Source texts of formatted documents:
══════════
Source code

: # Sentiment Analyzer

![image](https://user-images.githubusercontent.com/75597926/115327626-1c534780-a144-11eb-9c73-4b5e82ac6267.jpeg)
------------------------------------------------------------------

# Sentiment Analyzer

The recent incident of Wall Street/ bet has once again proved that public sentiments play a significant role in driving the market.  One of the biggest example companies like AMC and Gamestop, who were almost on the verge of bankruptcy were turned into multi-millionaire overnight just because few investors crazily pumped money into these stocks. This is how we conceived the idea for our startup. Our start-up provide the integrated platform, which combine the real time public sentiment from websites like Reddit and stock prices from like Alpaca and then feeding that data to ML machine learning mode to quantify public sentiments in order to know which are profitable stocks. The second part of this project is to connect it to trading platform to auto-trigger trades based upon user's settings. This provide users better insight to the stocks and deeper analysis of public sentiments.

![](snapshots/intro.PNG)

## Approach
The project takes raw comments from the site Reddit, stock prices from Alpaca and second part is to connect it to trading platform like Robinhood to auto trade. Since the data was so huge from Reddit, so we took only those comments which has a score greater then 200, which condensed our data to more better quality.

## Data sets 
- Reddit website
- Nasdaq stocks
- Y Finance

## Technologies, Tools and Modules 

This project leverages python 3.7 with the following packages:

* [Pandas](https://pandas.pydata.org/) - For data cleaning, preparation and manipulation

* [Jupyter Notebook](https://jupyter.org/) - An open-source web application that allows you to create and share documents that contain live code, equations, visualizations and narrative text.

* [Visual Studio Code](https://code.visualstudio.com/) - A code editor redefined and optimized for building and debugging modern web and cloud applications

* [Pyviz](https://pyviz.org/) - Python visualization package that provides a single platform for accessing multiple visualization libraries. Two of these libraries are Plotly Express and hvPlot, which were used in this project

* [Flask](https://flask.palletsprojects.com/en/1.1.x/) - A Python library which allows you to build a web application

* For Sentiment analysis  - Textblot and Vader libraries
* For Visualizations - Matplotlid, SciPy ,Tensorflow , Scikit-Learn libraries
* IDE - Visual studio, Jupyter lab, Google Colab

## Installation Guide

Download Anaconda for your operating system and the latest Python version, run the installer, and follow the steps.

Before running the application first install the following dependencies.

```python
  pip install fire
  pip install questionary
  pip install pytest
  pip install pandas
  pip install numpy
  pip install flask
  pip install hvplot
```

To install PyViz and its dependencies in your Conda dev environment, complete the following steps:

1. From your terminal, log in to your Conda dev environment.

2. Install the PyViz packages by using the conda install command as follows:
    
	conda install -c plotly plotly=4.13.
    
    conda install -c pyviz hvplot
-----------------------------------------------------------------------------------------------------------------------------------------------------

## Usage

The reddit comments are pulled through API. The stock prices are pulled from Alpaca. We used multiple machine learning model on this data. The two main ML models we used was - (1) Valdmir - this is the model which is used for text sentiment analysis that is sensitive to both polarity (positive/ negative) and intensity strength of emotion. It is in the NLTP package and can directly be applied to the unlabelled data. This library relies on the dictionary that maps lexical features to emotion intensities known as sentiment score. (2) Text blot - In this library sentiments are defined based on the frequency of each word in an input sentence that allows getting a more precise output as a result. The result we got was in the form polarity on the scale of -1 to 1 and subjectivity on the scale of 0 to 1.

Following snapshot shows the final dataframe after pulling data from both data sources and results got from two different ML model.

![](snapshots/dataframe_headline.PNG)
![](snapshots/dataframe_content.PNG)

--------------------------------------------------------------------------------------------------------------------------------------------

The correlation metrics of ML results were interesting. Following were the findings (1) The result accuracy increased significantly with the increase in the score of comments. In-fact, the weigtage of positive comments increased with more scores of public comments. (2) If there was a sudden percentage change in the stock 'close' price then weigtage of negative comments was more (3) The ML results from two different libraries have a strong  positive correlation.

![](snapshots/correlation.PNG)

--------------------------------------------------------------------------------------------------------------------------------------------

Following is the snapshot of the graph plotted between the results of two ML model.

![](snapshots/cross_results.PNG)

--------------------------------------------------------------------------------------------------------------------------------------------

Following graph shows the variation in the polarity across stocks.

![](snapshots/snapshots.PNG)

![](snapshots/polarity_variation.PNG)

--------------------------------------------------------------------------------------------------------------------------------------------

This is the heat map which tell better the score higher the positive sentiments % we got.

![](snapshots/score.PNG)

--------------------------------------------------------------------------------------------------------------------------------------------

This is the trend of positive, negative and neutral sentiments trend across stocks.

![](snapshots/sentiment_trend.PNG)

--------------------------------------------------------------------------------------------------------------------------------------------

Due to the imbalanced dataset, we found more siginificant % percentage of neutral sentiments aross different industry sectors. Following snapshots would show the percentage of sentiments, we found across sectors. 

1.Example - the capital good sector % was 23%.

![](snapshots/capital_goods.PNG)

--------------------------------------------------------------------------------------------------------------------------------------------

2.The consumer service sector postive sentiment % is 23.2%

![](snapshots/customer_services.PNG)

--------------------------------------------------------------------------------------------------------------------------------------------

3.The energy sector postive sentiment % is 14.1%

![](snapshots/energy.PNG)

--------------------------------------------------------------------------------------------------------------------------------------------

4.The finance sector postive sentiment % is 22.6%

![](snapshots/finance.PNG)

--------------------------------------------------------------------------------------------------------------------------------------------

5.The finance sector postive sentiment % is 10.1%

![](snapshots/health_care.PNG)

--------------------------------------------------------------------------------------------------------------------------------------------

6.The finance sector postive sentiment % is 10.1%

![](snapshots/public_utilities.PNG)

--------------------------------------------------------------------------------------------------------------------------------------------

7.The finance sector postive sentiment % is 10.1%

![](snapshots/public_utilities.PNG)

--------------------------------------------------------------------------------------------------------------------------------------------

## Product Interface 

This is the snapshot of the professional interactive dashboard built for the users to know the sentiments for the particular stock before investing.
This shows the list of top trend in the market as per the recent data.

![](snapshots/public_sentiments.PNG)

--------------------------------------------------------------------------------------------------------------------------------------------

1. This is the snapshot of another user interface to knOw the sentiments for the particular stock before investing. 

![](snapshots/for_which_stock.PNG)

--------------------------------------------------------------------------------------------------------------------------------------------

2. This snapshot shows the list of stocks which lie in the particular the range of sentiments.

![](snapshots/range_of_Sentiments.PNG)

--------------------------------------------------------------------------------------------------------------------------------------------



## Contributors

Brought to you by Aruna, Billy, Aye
══════════
- Work required: Each line containing the word "Jupyter" needs to be copied from the data above.

- Solution to this problem:
* [Jupyter Notebook](https://jupyter.org/) - An open-source web application that allows you to create and share documents that contain live code, equations, visualizations and narrative text.
* IDE - Visual studio, Jupyter lab, Google Colab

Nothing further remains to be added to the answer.